Would it be better to just have all red 660nm and no blue at all.
That will work, but a little blue has been shown to boost growth.
I wish I would have known they could customize them!
I just meant the ratio of red to blue. I think the current 'standard' or recommendation is either 5:1 or 6:1 ratio of red:blue. And now Floyd even recommends less intensity on those blues (parallelling the blues if making your own). The ones I bought and listed are a 2:1 ratio. 8 x 3W Reds and 4 x 3W blues. So not 'ideal' as far as current recommendations go, but I'm assuming should still provide good growth (which is why I ordered a couple). I should have them within a day or two so will report back in a couple weeks.
Which is exactly why I've always expected blue to grow as much if not more per watt than red . Plus, red is generally for flowering and blue is for vegetative growth. Throw in the fact that you get more light per watt from blue LEDs than red LEDs and I gotta believe blue just might be a winner. IDK, but if someone checks it out before I do, please let us know.
Wow, this is interesting. So the best LED color lighting mix is not a settled set of ratios. There has to be more or a track record for growing everything from tomatoes to pot and from seaweed to phytoplankton.
Is there information that indicates that optimal lighting for hair algae is different than for other plants?
I have seen action spectra, the different wavelengths absorbed by different plants, (it's been quite awhile, I think that's what it was called) for different marine algaes and they were not the same.
I always seemed to hit a paywall before getting much info. Really ****es me off because this is from universties-seems to me I've already paid for it as I am a taxpayer. We need more open source info....but I digress.
Most of the information I have based my recommendations off of are from what I learned from many discussions with someone who had decades of experience with plant growth and IIRC he also had a degree of some kind that was related to it.
Basically there was one large university study (Cornell IIRC) and a NASA study that said the optimal ratio was on the order of 6 to 8 parts red to one part blue. However, it was unclear to me what the ratio represented exactly.
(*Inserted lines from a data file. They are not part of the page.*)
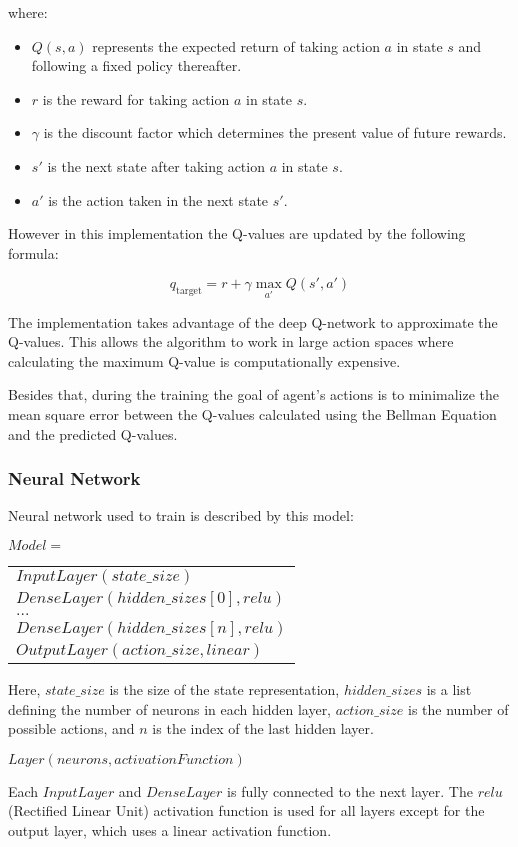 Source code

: where:
\begin{itemize}
    \item $Q(s, a)$ represents the expected return of taking action $a$ in state $s$ and following a fixed policy thereafter.
    \item $r$ is the reward for taking action $a$ in state $s$.
    \item $\gamma$ is the discount factor which determines the present value of future rewards.
    \item $s'$ is the next state after taking action $a$ in state $s$.
    \item $a'$ is the action taken in the next state $s'$.
\end{itemize}

However in this implementation the Q-values are updated by the following formula:

\[
q_{\text{target}} = r + \gamma \max_{a'} Q(s', a')
\]

The implementation takes advantage of the deep Q-network to approximate the Q-values. This allows the algorithm to work in large action spaces where calculating the maximum Q-value is computationally expensive.

Besides that, during the training the goal of agent's actions is to minimalize the mean square error between the Q-values calculated using the Bellman Equation and the predicted Q-values.

\subsubsection{Neural Network}
Neural network used to train is described by this model:

\begin{center}
    $Model = $
    \begin{tabular}{l}
    $InputLayer(state\_size)$\\
    $DenseLayer(hidden\_sizes[0], relu)$\\
    $...$\\
    $DenseLayer(hidden\_sizes[n], relu)$\\
    $OutputLayer(action\_size, linear)$
    \end{tabular}
\end{center}

Here, $state\_size$ is the size of the state representation, $hidden\_sizes$ is a list defining the number of neurons in each hidden layer, $action\_size$ is the number of possible actions, and $n$ is the index of the last hidden layer. 

\begin{center}
    $Layer(neurons, activationFunction)$\\
\end{center}

Each $InputLayer$ and $DenseLayer$ is fully connected to the next layer. The $relu$ (Rectified Linear Unit) activation function is used for all layers except for the output layer, which uses a linear activation function.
If we take into consideration that true deep red LEDs cannot be measure by lumens, but instead by radiant flux, then this throws the whole ratio discussion in a different direction.
My personal experiences were with about 30 scrubbers that had a single full power blue in the middle of an array of 6 reds. Every one of them had a bare spot in front of the blue.
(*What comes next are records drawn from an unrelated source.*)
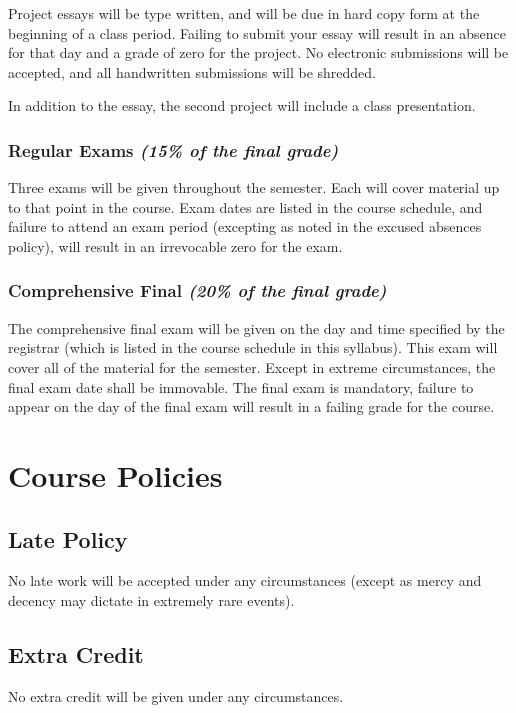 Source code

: \documentclass[11pt]{article}
\begin{document}
Project essays will be type written, and will be due in hard copy form
at the beginning of a class period. Failing to submit your essay will
result in an absence for that day and a grade of zero for the project. No electronic submissions will be
accepted, and all handwritten submissions will be shredded.

In addition to the essay, the second project will include a class presentation.

\subsubsection*{Regular Exams {\em (15\% of the final grade)}}
Three exams will be given
throughout the semester. Each will cover material up to that point in
the course. Exam dates are listed in the course schedule, and failure to
attend an exam period (excepting as noted in the excused absences
policy), will result in an irrevocable zero for the exam.

\subsubsection*{Comprehensive Final {\em (20\% of the final grade)}} 
The comprehensive
final exam will be given on the day and time specified by the
registrar (which is listed in the course schedule in this syllabus). This exam will cover all of the material for the semester.
Except in extreme circumstances, the final exam date shall be
immovable. The final exam is mandatory, failure to appear on the day of the final
exam will result in a failing grade for the course.


\newpage
\section*{Course Policies}

\subsection*{Late Policy}
No late work will be accepted under any circumstances (except as mercy
and decency may dictate in extremely rare events).

\subsection*{Extra Credit}
No extra credit will be given under any circumstances.
\end{document}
When I switched to dual 50% current blues, this issue disappeared. So my recommendation is based on what seemed to work very well. If you go by strict number of LEDs, the ratio is 6:1 red:blue.
If you figure in the intensity of blue LEDs being "perceived" as brighter, then one could argue that my recommendation results in more of a 4:1 ratio. So IMO you would be fine doing 1 50% blue for every 10 or 12 reds, since the blue is only supplementing the reds.
The reason I say that is because there were several people who were running red-only arrays, and when they added blues to the mix, they noticed that the growth did not so much change in volume/mass and it changed in structure.
FYI the 440-450nm Royal Blues that Steve's carries seem to hit all across the A & B spectrum. You don't need much supplemental blue is the point, and you don't need more than one bin of LED for it, at least not from what I have seen.
Will this angle be an issue?
Yes, for many reasons. One being that due to gravity your screen will not get completely covered, and the second being that once you get growth at the slot pipe / screen junction, the water is going to follow the endcap of the pipe and end up on your floor.